Mapping fonts for AFP files

If RICOH Visual Workbench does not display a custom AFP font correctly in the sample AFP file, you can map the font to a comparable Java font of the same point size and style, and you can change how particular code points map to Unicode code points.

You can also change the default code page that RICOH Visual Workbench uses to another encoding.

When you are creating or editing index tags and you cannot read the text, you can change the code page mapping so the index value is readable. When you want to change the way the text is displayed in RICOH Visual Workbench, you can change the character set mapping.

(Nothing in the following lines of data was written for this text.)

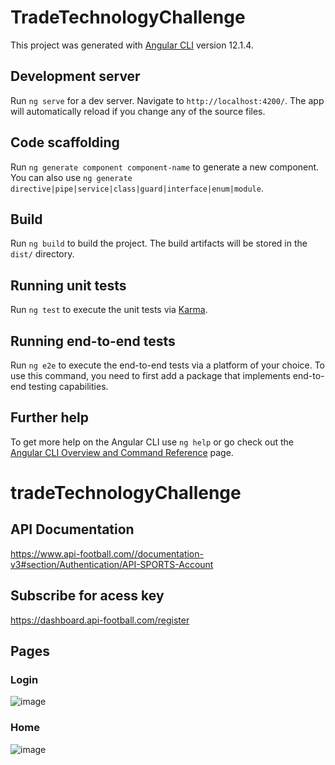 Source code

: # TradeTechnologyChallenge

This project was generated with [Angular CLI](https://github.com/angular/angular-cli) version 12.1.4.

## Development server

Run `ng serve` for a dev server. Navigate to `http://localhost:4200/`. The app will automatically reload if you change any of the source files.

## Code scaffolding

Run `ng generate component component-name` to generate a new component. You can also use `ng generate directive|pipe|service|class|guard|interface|enum|module`.

## Build

Run `ng build` to build the project. The build artifacts will be stored in the `dist/` directory.

## Running unit tests

Run `ng test` to execute the unit tests via [Karma](https://karma-runner.github.io).

## Running end-to-end tests

Run `ng e2e` to execute the end-to-end tests via a platform of your choice. To use this command, you need to first add a package that implements end-to-end testing capabilities.

## Further help

To get more help on the Angular CLI use `ng help` or go check out the [Angular CLI Overview and Command Reference](https://angular.io/cli) page.
# tradeTechnologyChallenge

## API Documentation

https://www.api-football.com//documentation-v3#section/Authentication/API-SPORTS-Account

## Subscribe for acess key

https://dashboard.api-football.com/register

## Pages
### Login
![image](https://github.com/emillysant/tradeTechnologyChallenge/assets/70452464/97075462-223a-437f-a167-82e4b081141b)
### Home
![image](https://github.com/emillysant/tradeTechnologyChallenge/assets/70452464/f963c449-4bf2-43da-ac39-0899453b61e1)

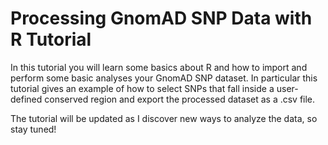 # Processing GnomAD SNP Data with R Tutorial
In this tutorial you will learn some basics about R and how to import and perform some basic analyses your GnomAD SNP dataset. In particular this tutorial gives an example of how to select SNPs that fall inside a user-defined conserved region and export the processed dataset as a .csv file.

The tutorial will be updated as I discover new ways to analyze the data, so stay tuned!

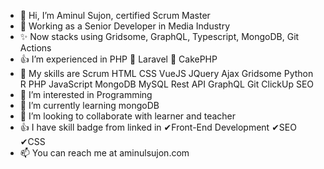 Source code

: - 👋 Hi, I’m Aminul Sujon, certified Scrum Master
- 🧸 Working as a Senior Developer in Media Industry
- ✨ Now stacks using  Gridsome, GraphQL, Typescript, MongoDB, Git Actions 
- 👍 I’m experienced in PHP 💖 Laravel 💖 CakePHP 
- 🌱 My skills are Scrum HTML CSS VueJS JQuery Ajax Gridsome 
     Python R PHP JavaScript MongoDB MySQL Rest API GraphQL Git ClickUp SEO
- 👀 I’m interested in Programming
- 🌱 I’m currently learning mongoDB
- 💞️ I’m looking to collaborate with learner and teacher
- 👍 I have skill badge from linked in ✔Front-End Development ✔SEO ✔CSS
- 📫 You can reach me at aminulsujon.com

<!---
aminulsujon/aminulsujon is a ✨ special ✨ repository because its `README.md` (this file) appears on your GitHub profile.
You can click the Preview link to take a look at your changes.
--->
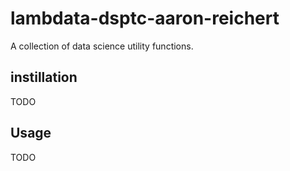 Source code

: # lambdata-dsptc-aaron-reichert
A collection of data science utility functions.

## instillation

TODO

## Usage

TODO

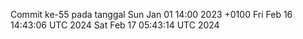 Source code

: Commit ke-55 pada tanggal Sun Jan 01 14:00 2023 +0100
Fri Feb 16 14:43:06 UTC 2024
Sat Feb 17 05:43:14 UTC 2024
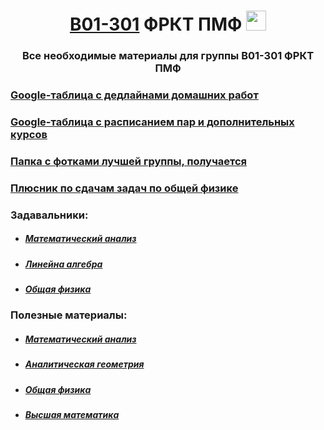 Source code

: <h1 align="center"> <a href="https://t.me/+U8C9eHqeNKoxZDli" target="_blank">B01-301</a> ФРКТ ПМФ 
<img src="https://github.com/Volkodav07/B01-301/blob/main/logo.png" height="32"/></h1>
<h3 align="center">Все необходимые материалы для группы B01-301 ФРКТ ПМФ</h3>

<h3> <a href="https://docs.google.com/spreadsheets/d/1lxrZGSIz-qgB3IUCdPP20y19eYOQU5ldsk-IoPtHJTo/edit?usp=sharing" target="_blank">Google-таблица с дедлайнами домашних работ </a></h3>

<h3> <a href="https://docs.google.com/spreadsheets/d/1NhgC8GYDORPPVt5tnOmpKZgeLDWxCSuJOs6ZLLTT5HQ/edit?usp=sharing" target="_blank"> Google-таблица с расписанием пар и дополнительных курсов </a></h3>

<h3> <a href="https://disk.yandex.ru/d/e2J8JzYpGaMbKA" target="_blank"> Папка с фотками лучшей группы, получается </a></h3>

<h3> <a href="https://docs.google.com/spreadsheets/d/1zap4In6n6XqC430eXM7azjkfOr3ll5SpctiEmxHDE-Q/edit#gid=1455075568" target="_blank"> Плюсник по сдачам задач по общей физике </a></h3>



<h3> Задавальники: </h3>
<ul>
  <li><h5><a href="https://old.mipt.ru/education/chair/mathematics/process/vesna/2024/1/4.pdf" target="_blank"> Математический анализ </a></h5></li>
  <li><h5><a href="https://old.mipt.ru/education/chair/mathematics/process/vesna/2024/1/1.pdf" target="_blank"> Линейна алгебра </a></h5></li>
  <li><h5><a href="https://old.mipt.ru/upload/medialibrary/f5b/2sem_pmf_2023_2024.pdf" target="_blank"> Общая физика </a></h5></li>
</ul>

<h3> Полезные материалы: </h3>
<ul>
  
  <li><h5>
    <a href="https://disk.yandex.ru/d/kt1JaNXyBMkz2Q" target="_blank"> Математический анализ </a>
  </h5></li>
  
  <li><h5>
    <a href="https://disk.yandex.ru/d/EMAhLEd5P29gVw" target="_blank"> Аналитическая геометрия </a>
  </h5></li>
  
  <li><h5>
    <a href="https://disk.yandex.ru/d/nBLL65uFZ9iJHA" target="_blank"> Общая физика </a>
  </h5></li>
  
  <li><h5>
    <a href="http://mathprofi.ru/"> Высшая математика </a>
  </h5></li>
  
</ul>
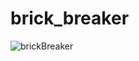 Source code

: # brick_breaker
![brickBreaker](https://user-images.githubusercontent.com/20504394/103465837-316eac80-4cf4-11eb-82f5-f7a2e4119f77.PNG)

AFP font mappings can be located in multiple places. RICOH Visual Workbench looks for font mappings in this order:

  1. Job font mappings in the Visual Workbench control file
  2. Installation font mappings in font-mapping files
  3. System font mappings

You cannot change system font mappings, but you can create job font mappings for an AFP file that are saved in the control file, and you can edit installation font mappings in one or more of these font-mapping files that are shipped with RICOH Visual Workbench:

  • CharacterSets.properties: Maps an AFP character set to corresponding font attributes or a AFP font global identifier (FGID) to a corresponding Java font name and style.
  • CodedFonts.properties: Maps an AFP coded font to an AFP character set and AFP code page.
  • CodePages.properties: Maps an AFP code page or a Java charset encoding to an AFP code page global identifier (CPGID).
  • SampleCodePointMap.cp: Maps a code point to a Unicode code point. Use this file to create a code point map file for each AFP code page that does not use standard Unicode code-point mapping. The name of the file must contain the name of the AFP code page.

You can change the default Java font that RICOH Visual Workbench uses by defining the font in the control file or in the font-mapping files. The default Java font, unless you change it, is an 11-point font with an EBCDIC code page.